Depressed by the situation, they eventually rally together and form a plan to improve the boys by assigning each of them a 'producer' - one of the girls in the class. At first, most of the guys don't really take to the idea, as they're pretty happy with the way they are. Since girls are involved, though, the first five guys in the class 'transform' with little prodding, which mostly involves tidying up their clothes some, changing their hair style, and getting them cut back on a bad habit or unusual hobby. The interest comes with the more resistant remaining five members, who are all perfectly happy with the way they are and whose habits are ingrained and not without cause.
It starts with the self-proclaimed egoist and spoiled rich kid pretty boy, who is slightly problematic as his good looks make him popular even though his personality and empathy is the worst. The aloof and scary, presumed gangster type is next, then the stammering, glasses wearing, crazy-haired guy who can only communicate through his cell phone, then the hyperactive childish monkey-like troublemaker. Last is Shinozaki, the standoffish, book-reading introvert, who initially needed the least transformation of all but wound up being the last one to change, instead choosing to sit back and critically watch from a distance as his classmates changed one by one. Naturally, most of the guys end up dating whoever their producer is. It's a rather simple story about girls getting their fantasies basically, but has a few genuinely emotional moments and some good laughs.
The thing about Tadashii Ouji, though, is that it starts out with an exceedingly interesting cast of characters, and essentially makes them conformist and boring. While you have the payoff of character development and what essentially equates to unlocking eyecandy, during the process you also lose a lot of the idiosyncracies that made these characters memorable. They were terribly flawed and complex individuals, and that was what made them interesting. Honestly, you could probably read pretty deeply into this relatively light-hearted show and find some startling insight into conformist culture.
Potenital subtext aside, it was a decent enough show if you want to rest your brain.
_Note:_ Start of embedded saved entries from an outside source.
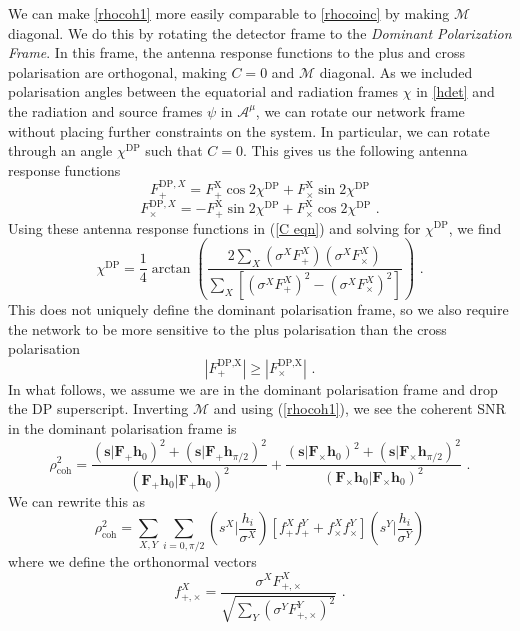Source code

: \documentclass[11pt]{cuthesis}
\newcommand{\fs}{\text{ .}}
\begin{document}
We can make \ref{rhocoh1} more easily comparable to \ref{rhocoinc} by making $\mathcal{M}$ diagonal. We do this by rotating the detector frame to the \textit{Dominant Polarization Frame}. In this frame, the antenna response functions to the plus and cross polarisation are orthogonal, making $C=0$ and $\mathcal{M}$ diagonal. As we included polarisation angles between the equatorial and radiation frames $\chi$ in \ref{hdet} and the radiation and source frames $\psi$ in $\mathcal{A}^\mu$, we can rotate our network frame without placing further constraints on the system. In particular, we can rotate through an angle $\chi^\text{DP}$ such that $C=0$. This gives us the following antenna response functions 
\begin{equation}
F_+^{\text{DP},X} = F_+^\text{X} \cos 2\chi^\text{DP} + F^\text{X}_\times \sin 2\chi^\text{DP}
\end{equation}
\begin{equation}
F_\times^{\text{DP},X} = -F_+^\text{X} \sin 2\chi^\text{DP} + F^\text{X}_\times \cos 2\chi^\text{DP} \fs
\end{equation}
Using these antenna response functions in (\ref{C eqn}) and solving for $\chi^\text{DP}$, we find
\begin{equation}
\chi^\text{DP} = \frac{1}{4} \arctan \left( \frac{2\sum_X (\sigma^X F^X_+)(\sigma^X F^X_\times)}{\sum_X \left[ (\sigma^X F^X_+)^2 - (\sigma^X F^X_\times)^2 \right] }  \right) \fs
\end{equation}
This does not uniquely define the dominant polarisation frame, so we also require the network to be more sensitive to the plus polarisation than the cross polarisation
\begin{equation}
|F^\text{DP,X}_+ | \geq | F^\text{DP,X}_\times | \fs
\end{equation}
In what follows, we assume we are in the dominant polarisation frame and drop the DP superscript. Inverting $\mathcal{M}$ and using (\ref{rhocoh1}), we see the coherent SNR in the dominant polarisation frame is
\begin{equation} \label{rhocoh dof}
\rho_\text{coh}^2 = \frac{(\textbf{s}|\textbf{F}_+ \textbf{h}_0)^2 + (\textbf{s}|\textbf{F}_+ \textbf{h}_{\pi/2})^2}{(\textbf{F}_+\textbf{h}_0|\textbf{F}_+\textbf{h}_0)^2} + \frac{(\textbf{s}|\textbf{F}_\times \textbf{h}_0)^2 + (\textbf{s}|\textbf{F}_\times \textbf{h}_{\pi/2})^2}{(\textbf{F}_\times\textbf{h}_0|\textbf{F}_\times\textbf{h}_0)^2} \fs
\end{equation}
We can rewrite this as
\begin{equation} \label{rhocoh}
\rho_\text{coh}^2 = \sum_{X,Y} \sum_{i=0,\pi/2} \left( s^X \bigg| \frac{h_i}{\sigma^X} \right) [f_+^X f_+^Y + f_\times^X f_\times^Y]  \left( s^Y \bigg| \frac{h_i}{\sigma^Y} \right)
\end{equation}
where we define the orthonormal vectors
\begin{equation}
f^X_{+,\times} = \frac{\sigma^X F^X_{+,\times}}{\sqrt{\sum_Y( \sigma^Y F^Y_{+,\times})^2}} \textbf{ .}
\end{equation}
\end{document}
The performances were reasonable, but there are a couple of cases (particularly with the teachers) where the overacting that is endemic to J-dramas is slightly cringe-worthy. The music performs its job in setting the mood without being anything special, and the production values were decent but naturally, given the setting, nothing amazing.
It does do a lovely job in fooling a whole new generation of girls into thinking that they can change guys into their dream man, which is a bit backwards from the usual 'guys thinking they can fool girls into thinking they are their dream man' shtick.